> [TASK INSTRUCTIONS]
Pictures in the records are to be excluded from an otherwise exact copy.

══ SUPPLIED MATERIAL

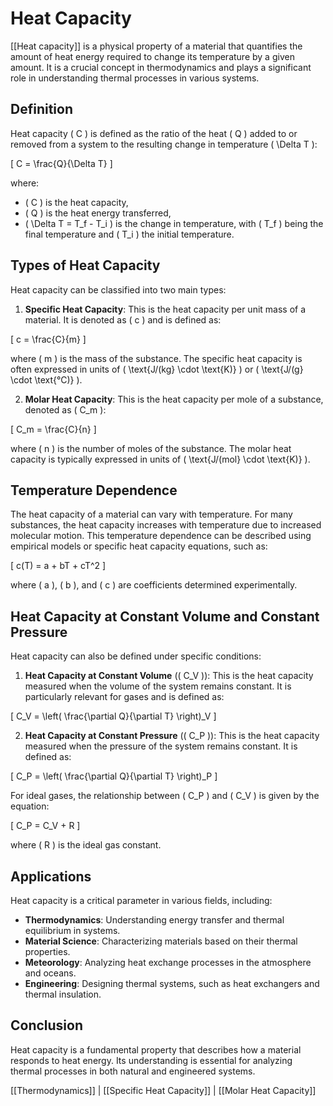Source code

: 
# Heat Capacity

[[Heat capacity]] is a physical property of a material that quantifies the amount of heat energy required to change its temperature by a given amount. It is a crucial concept in thermodynamics and plays a significant role in understanding thermal processes in various systems.

## Definition

Heat capacity \( C \) is defined as the ratio of the heat \( Q \) added to or removed from a system to the resulting change in temperature \( \Delta T \):

\[
C = \frac{Q}{\Delta T}
\]

where:
- \( C \) is the heat capacity,
- \( Q \) is the heat energy transferred,
- \( \Delta T = T_f - T_i \) is the change in temperature, with \( T_f \) being the final temperature and \( T_i \) the initial temperature.

## Types of Heat Capacity

Heat capacity can be classified into two main types:

1. **Specific Heat Capacity**: This is the heat capacity per unit mass of a material. It is denoted as \( c \) and is defined as:

\[
c = \frac{C}{m}
\]

where \( m \) is the mass of the substance. The specific heat capacity is often expressed in units of \( \text{J/(kg} \cdot \text{K)} \) or \( \text{J/(g} \cdot \text{°C)} \).

2. **Molar Heat Capacity**: This is the heat capacity per mole of a substance, denoted as \( C_m \):

\[
C_m = \frac{C}{n}
\]

where \( n \) is the number of moles of the substance. The molar heat capacity is typically expressed in units of \( \text{J/(mol} \cdot \text{K)} \).

## Temperature Dependence

The heat capacity of a material can vary with temperature. For many substances, the heat capacity increases with temperature due to increased molecular motion. This temperature dependence can be described using empirical models or specific heat capacity equations, such as:

\[
c(T) = a + bT + cT^2
\]

where \( a \), \( b \), and \( c \) are coefficients determined experimentally.

## Heat Capacity at Constant Volume and Constant Pressure

Heat capacity can also be defined under specific conditions:

1. **Heat Capacity at Constant Volume** (\( C_V \)): This is the heat capacity measured when the volume of the system remains constant. It is particularly relevant for gases and is defined as:

\[
C_V = \left( \frac{\partial Q}{\partial T} \right)_V
\]

2. **Heat Capacity at Constant Pressure** (\( C_P \)): This is the heat capacity measured when the pressure of the system remains constant. It is defined as:

\[
C_P = \left( \frac{\partial Q}{\partial T} \right)_P
\]

For ideal gases, the relationship between \( C_P \) and \( C_V \) is given by the equation:

\[
C_P = C_V + R
\]

where \( R \) is the ideal gas constant.

## Applications

Heat capacity is a critical parameter in various fields, including:

- **Thermodynamics**: Understanding energy transfer and thermal equilibrium in systems.
- **Material Science**: Characterizing materials based on their thermal properties.
- **Meteorology**: Analyzing heat exchange processes in the atmosphere and oceans.
- **Engineering**: Designing thermal systems, such as heat exchangers and thermal insulation.

## Conclusion

Heat capacity is a fundamental property that describes how a material responds to heat energy. Its understanding is essential for analyzing thermal processes in both natural and engineered systems.

[[Thermodynamics]] | [[Specific Heat Capacity]] | [[Molar Heat Capacity]]
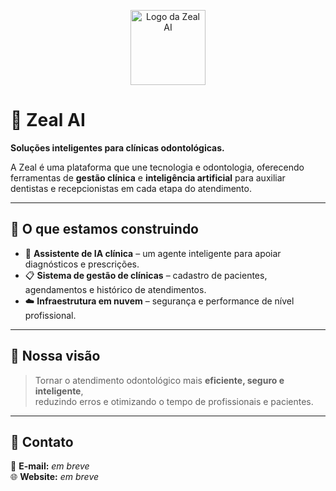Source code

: <p align="center">
  <img src="https://avatars.githubusercontent.com/app-zeal" alt="Logo da Zeal AI" width="120"/>
</p>

# 🦷 Zeal AI

**Soluções inteligentes para clínicas odontológicas.**

A Zeal é uma plataforma que une tecnologia e odontologia, oferecendo ferramentas de **gestão clínica** e **inteligência artificial** para auxiliar dentistas e recepcionistas em cada etapa do atendimento.

---

## 🚀 O que estamos construindo

- 💬 **Assistente de IA clínica** – um agente inteligente para apoiar diagnósticos e prescrições.  
- 📋 **Sistema de gestão de clínicas** – cadastro de pacientes, agendamentos e histórico de atendimentos.  
- ☁️ **Infraestrutura em nuvem** – segurança e performance de nível profissional.  

---

## 🧠 Nossa visão

> Tornar o atendimento odontológico mais **eficiente, seguro e inteligente**,  
> reduzindo erros e otimizando o tempo de profissionais e pacientes.

---

## 💼 Contato

📩 **E-mail:** *em breve*  
🌐 **Website:** *em breve*
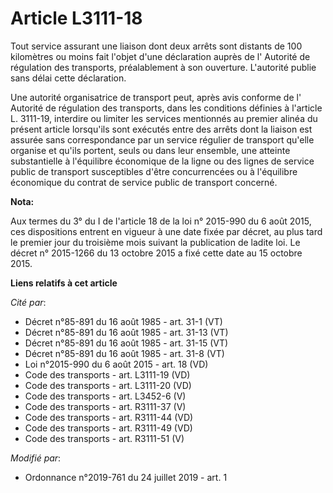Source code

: # Article L3111-18

Tout service assurant une liaison dont deux arrêts sont distants de 100 kilomètres ou moins fait l'objet d'une déclaration
auprès de l'       Autorité de régulation des transports, préalablement à son ouverture. L'autorité publie sans délai cette
déclaration. 

Une autorité organisatrice de transport peut, après avis conforme de l'       Autorité de régulation des transports, dans les
conditions définies à l'article L. 3111-19, interdire ou limiter les services mentionnés au premier alinéa du présent article
lorsqu'ils sont exécutés entre des arrêts dont la liaison est assurée sans correspondance par un service régulier de
transport qu'elle organise et qu'ils portent, seuls ou dans leur ensemble, une atteinte substantielle à l'équilibre
économique de la ligne ou des lignes de service public de transport susceptibles d'être concurrencées ou à l'équilibre
économique du contrat de service public de transport concerné.

**Nota:**

Aux termes du 3° du I de l'article 18 de la loi n° 2015-990 du 6 août 2015, ces dispositions entrent en vigueur à une date
fixée par décret, au plus tard le premier jour du troisième mois suivant la publication de ladite loi. Le décret n° 2015-1266
du 13 octobre 2015 a fixé cette date au 15 octobre 2015.

**Liens relatifs à cet article**

_Cité par_:

  - Décret n°85-891 du 16 août 1985 - art. 31-1 (VT)
  - Décret n°85-891 du 16 août 1985 - art. 31-13 (VT)
  - Décret n°85-891 du 16 août 1985 - art. 31-15 (VT)
  - Décret n°85-891 du 16 août 1985 - art. 31-8 (VT)
  - Loi n°2015-990 du 6 août 2015 - art. 18 (VD)
  - Code des transports - art. L3111-19 (VD)
  - Code des transports - art. L3111-20 (VD)
  - Code des transports - art. L3452-6 (V)
  - Code des transports - art. R3111-37 (V)
  - Code des transports - art. R3111-44 (VD)
  - Code des transports - art. R3111-49 (VD)
  - Code des transports - art. R3111-51 (V)

_Modifié par_:

  - Ordonnance n°2019-761 du 24 juillet 2019 - art. 1
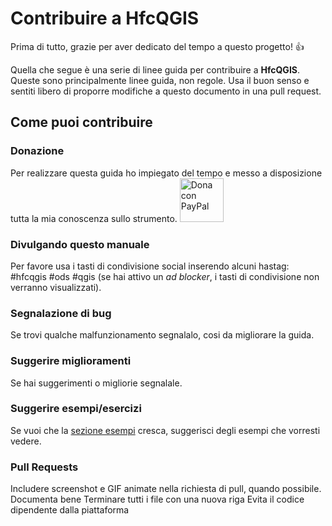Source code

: # Contribuire a HfcQGIS 

Prima di tutto, grazie per aver dedicato del tempo a questo progetto! 👍

Quella che segue è una serie di linee guida per contribuire a **HfcQGIS**. Queste sono principalmente linee guida, non regole. Usa il buon senso e sentiti libero di proporre modifiche a questo documento in una pull request.

## Come puoi contribuire

### Donazione 
Per realizzare questa guida ho impiegato del tempo e messo a disposizione tutta la mia conoscenza sullo strumento. <a href="https://www.paypal.me/pigrecoinfinito" target="_blank"><img width="70" src="https://raw.githubusercontent.com/gbvitrano/HfcQGIS/master/img/PayPal.png" class="immagonobox" Title="Dona con PayPal" alt="Dona con PayPal" /></a>

### Divulgando questo manuale
Per favore usa i tasti di condivisione social inserendo alcuni hastag: #hfcqgis #ods #qgis (se hai attivo un _ad blocker_, i tasti di condivisione non verranno visualizzati).

### Segnalazione di bug
Se trovi qualche malfunzionamento segnalalo, cosi da migliorare la guida.

### Suggerire miglioramenti
Se hai suggerimenti o migliorie segnalale.

### Suggerire esempi/esercizi
Se vuoi che la [sezione esempi](./esempi/index.html) cresca, suggerisci degli esempi che vorresti vedere.

### Pull Requests
Includere screenshot e GIF animate nella richiesta di pull, quando possibile.
Documenta bene
Terminare tutti i file con una nuova riga
Evita il codice dipendente dalla piattaforma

════

> [SOLUTION]
Source code

: 
# Heat Capacity

[[Heat capacity]] is a physical property of a material that quantifies the amount of heat energy required to change its temperature by a given amount. It is a crucial concept in thermodynamics and plays a significant role in understanding thermal processes in various systems.

## Definition

Heat capacity \( C \) is defined as the ratio of the heat \( Q \) added to or removed from a system to the resulting change in temperature \( \Delta T \):

\[
C = \frac{Q}{\Delta T}
\]

where:
- \( C \) is the heat capacity,
- \( Q \) is the heat energy transferred,
- \( \Delta T = T_f - T_i \) is the change in temperature, with \( T_f \) being the final temperature and \( T_i \) the initial temperature.

## Types of Heat Capacity

Heat capacity can be classified into two main types:

1. **Specific Heat Capacity**: This is the heat capacity per unit mass of a material. It is denoted as \( c \) and is defined as:

\[
c = \frac{C}{m}
\]

where \( m \) is the mass of the substance. The specific heat capacity is often expressed in units of \( \text{J/(kg} \cdot \text{K)} \) or \( \text{J/(g} \cdot \text{°C)} \).

2. **Molar Heat Capacity**: This is the heat capacity per mole of a substance, denoted as \( C_m \):

\[
C_m = \frac{C}{n}
\]

where \( n \) is the number of moles of the substance. The molar heat capacity is typically expressed in units of \( \text{J/(mol} \cdot \text{K)} \).

## Temperature Dependence

The heat capacity of a material can vary with temperature. For many substances, the heat capacity increases with temperature due to increased molecular motion. This temperature dependence can be described using empirical models or specific heat capacity equations, such as:

\[
c(T) = a + bT + cT^2
\]

where \( a \), \( b \), and \( c \) are coefficients determined experimentally.

## Heat Capacity at Constant Volume and Constant Pressure

Heat capacity can also be defined under specific conditions:

1. **Heat Capacity at Constant Volume** (\( C_V \)): This is the heat capacity measured when the volume of the system remains constant. It is particularly relevant for gases and is defined as:

\[
C_V = \left( \frac{\partial Q}{\partial T} \right)_V
\]

2. **Heat Capacity at Constant Pressure** (\( C_P \)): This is the heat capacity measured when the pressure of the system remains constant. It is defined as:

\[
C_P = \left( \frac{\partial Q}{\partial T} \right)_P
\]

For ideal gases, the relationship between \( C_P \) and \( C_V \) is given by the equation:

\[
C_P = C_V + R
\]

where \( R \) is the ideal gas constant.

## Applications

Heat capacity is a critical parameter in various fields, including:

- **Thermodynamics**: Understanding energy transfer and thermal equilibrium in systems.
- **Material Science**: Characterizing materials based on their thermal properties.
- **Meteorology**: Analyzing heat exchange processes in the atmosphere and oceans.
- **Engineering**: Designing thermal systems, such as heat exchangers and thermal insulation.

## Conclusion

Heat capacity is a fundamental property that describes how a material responds to heat energy. Its understanding is essential for analyzing thermal processes in both natural and engineered systems.

[[Thermodynamics]] | [[Specific Heat Capacity]] | [[Molar Heat Capacity]]
Source code

: <p align="center">
  <img src="https://avatars.githubusercontent.com/app-zeal" alt="Logo da Zeal AI" width="120"/>
</p>

# 🦷 Zeal AI

**Soluções inteligentes para clínicas odontológicas.**

A Zeal é uma plataforma que une tecnologia e odontologia, oferecendo ferramentas de **gestão clínica** e **inteligência artificial** para auxiliar dentistas e recepcionistas em cada etapa do atendimento.

---

## 🚀 O que estamos construindo

- 💬 **Assistente de IA clínica** – um agente inteligente para apoiar diagnósticos e prescrições.  
- 📋 **Sistema de gestão de clínicas** – cadastro de pacientes, agendamentos e histórico de atendimentos.  
- ☁️ **Infraestrutura em nuvem** – segurança e performance de nível profissional.  

---

## 🧠 Nossa visão

> Tornar o atendimento odontológico mais **eficiente, seguro e inteligente**,  
> reduzindo erros e otimizando o tempo de profissionais e pacientes.

---

## 💼 Contato

📩 **E-mail:** *em breve*  
🌐 **Website:** *em breve*
Source code

: # Article L3111-18

Tout service assurant une liaison dont deux arrêts sont distants de 100 kilomètres ou moins fait l'objet d'une déclaration
auprès de l'       Autorité de régulation des transports, préalablement à son ouverture. L'autorité publie sans délai cette
déclaration. 

Une autorité organisatrice de transport peut, après avis conforme de l'       Autorité de régulation des transports, dans les
conditions définies à l'article L. 3111-19, interdire ou limiter les services mentionnés au premier alinéa du présent article
lorsqu'ils sont exécutés entre des arrêts dont la liaison est assurée sans correspondance par un service régulier de
transport qu'elle organise et qu'ils portent, seuls ou dans leur ensemble, une atteinte substantielle à l'équilibre
économique de la ligne ou des lignes de service public de transport susceptibles d'être concurrencées ou à l'équilibre
économique du contrat de service public de transport concerné.

**Nota:**

Aux termes du 3° du I de l'article 18 de la loi n° 2015-990 du 6 août 2015, ces dispositions entrent en vigueur à une date
fixée par décret, au plus tard le premier jour du troisième mois suivant la publication de ladite loi. Le décret n° 2015-1266
du 13 octobre 2015 a fixé cette date au 15 octobre 2015.

**Liens relatifs à cet article**

_Cité par_:

  - Décret n°85-891 du 16 août 1985 - art. 31-1 (VT)
  - Décret n°85-891 du 16 août 1985 - art. 31-13 (VT)
  - Décret n°85-891 du 16 août 1985 - art. 31-15 (VT)
  - Décret n°85-891 du 16 août 1985 - art. 31-8 (VT)
  - Loi n°2015-990 du 6 août 2015 - art. 18 (VD)
  - Code des transports - art. L3111-19 (VD)
  - Code des transports - art. L3111-20 (VD)
  - Code des transports - art. L3452-6 (V)
  - Code des transports - art. R3111-37 (V)
  - Code des transports - art. R3111-44 (VD)
  - Code des transports - art. R3111-49 (VD)
  - Code des transports - art. R3111-51 (V)

_Modifié par_:

  - Ordonnance n°2019-761 du 24 juillet 2019 - art. 1
Source code

: # Contribuire a HfcQGIS 

Prima di tutto, grazie per aver dedicato del tempo a questo progetto! 👍

Quella che segue è una serie di linee guida per contribuire a **HfcQGIS**. Queste sono principalmente linee guida, non regole. Usa il buon senso e sentiti libero di proporre modifiche a questo documento in una pull request.

## Come puoi contribuire

### Donazione 
Per realizzare questa guida ho impiegato del tempo e messo a disposizione tutta la mia conoscenza sullo strumento. <a href="https://www.paypal.me/pigrecoinfinito" target="_blank"><img width="70" src="https://raw.githubusercontent.com/gbvitrano/HfcQGIS/master/img/PayPal.png" class="immagonobox" Title="Dona con PayPal" alt="Dona con PayPal" /></a>

### Divulgando questo manuale
Per favore usa i tasti di condivisione social inserendo alcuni hastag: #hfcqgis #ods #qgis (se hai attivo un _ad blocker_, i tasti di condivisione non verranno visualizzati).

### Segnalazione di bug
Se trovi qualche malfunzionamento segnalalo, cosi da migliorare la guida.

### Suggerire miglioramenti
Se hai suggerimenti o migliorie segnalale.

### Suggerire esempi/esercizi
Se vuoi che la [sezione esempi](./esempi/index.html) cresca, suggerisci degli esempi che vorresti vedere.

### Pull Requests
Includere screenshot e GIF animate nella richiesta di pull, quando possibile.
Documenta bene
Terminare tutti i file con una nuova riga
Evita il codice dipendente dalla piattaforma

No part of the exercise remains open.